• Your goal: Report the number of lines below in which the word "also" occurs. Nothing else is needed.

----

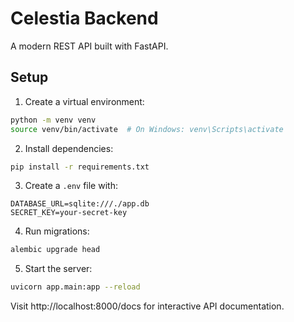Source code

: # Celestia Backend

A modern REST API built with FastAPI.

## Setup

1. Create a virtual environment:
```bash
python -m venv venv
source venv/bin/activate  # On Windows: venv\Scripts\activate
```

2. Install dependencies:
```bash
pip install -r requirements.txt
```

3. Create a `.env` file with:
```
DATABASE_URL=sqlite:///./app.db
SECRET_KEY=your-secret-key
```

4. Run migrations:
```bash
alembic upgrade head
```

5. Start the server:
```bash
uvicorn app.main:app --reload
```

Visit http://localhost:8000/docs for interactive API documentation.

----

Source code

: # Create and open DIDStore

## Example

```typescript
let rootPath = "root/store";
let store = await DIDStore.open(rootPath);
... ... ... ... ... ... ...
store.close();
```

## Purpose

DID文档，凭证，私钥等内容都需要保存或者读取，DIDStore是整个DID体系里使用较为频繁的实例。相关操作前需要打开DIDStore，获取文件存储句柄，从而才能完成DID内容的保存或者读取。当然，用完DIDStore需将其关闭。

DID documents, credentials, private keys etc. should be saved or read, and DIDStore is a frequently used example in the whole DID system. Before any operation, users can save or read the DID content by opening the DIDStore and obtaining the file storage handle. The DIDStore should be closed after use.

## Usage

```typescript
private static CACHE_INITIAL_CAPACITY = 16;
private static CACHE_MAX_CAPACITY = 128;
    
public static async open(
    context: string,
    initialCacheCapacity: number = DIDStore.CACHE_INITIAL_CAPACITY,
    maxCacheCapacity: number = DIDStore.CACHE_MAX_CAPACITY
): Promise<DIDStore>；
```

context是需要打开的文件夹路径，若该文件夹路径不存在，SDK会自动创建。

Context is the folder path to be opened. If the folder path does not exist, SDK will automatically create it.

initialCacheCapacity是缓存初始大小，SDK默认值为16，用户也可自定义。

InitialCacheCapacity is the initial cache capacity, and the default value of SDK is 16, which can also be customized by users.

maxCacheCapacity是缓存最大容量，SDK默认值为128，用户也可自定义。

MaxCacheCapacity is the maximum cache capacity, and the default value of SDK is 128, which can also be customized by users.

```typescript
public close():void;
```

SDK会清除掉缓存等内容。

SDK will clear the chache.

----

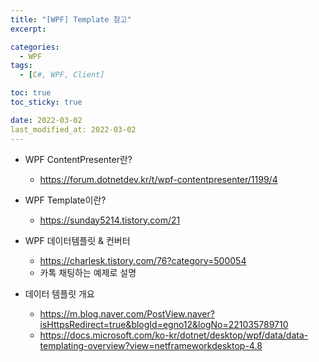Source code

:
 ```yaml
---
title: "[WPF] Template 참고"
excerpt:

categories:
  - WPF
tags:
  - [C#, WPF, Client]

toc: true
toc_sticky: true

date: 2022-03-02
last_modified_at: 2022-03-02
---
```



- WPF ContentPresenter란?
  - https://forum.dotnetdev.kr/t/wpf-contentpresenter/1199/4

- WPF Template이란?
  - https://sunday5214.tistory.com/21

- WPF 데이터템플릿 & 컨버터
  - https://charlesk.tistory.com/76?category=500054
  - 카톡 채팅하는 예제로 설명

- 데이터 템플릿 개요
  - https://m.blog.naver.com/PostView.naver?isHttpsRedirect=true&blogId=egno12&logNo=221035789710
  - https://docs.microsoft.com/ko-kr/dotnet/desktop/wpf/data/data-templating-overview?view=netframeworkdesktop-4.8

----

• Task response: 2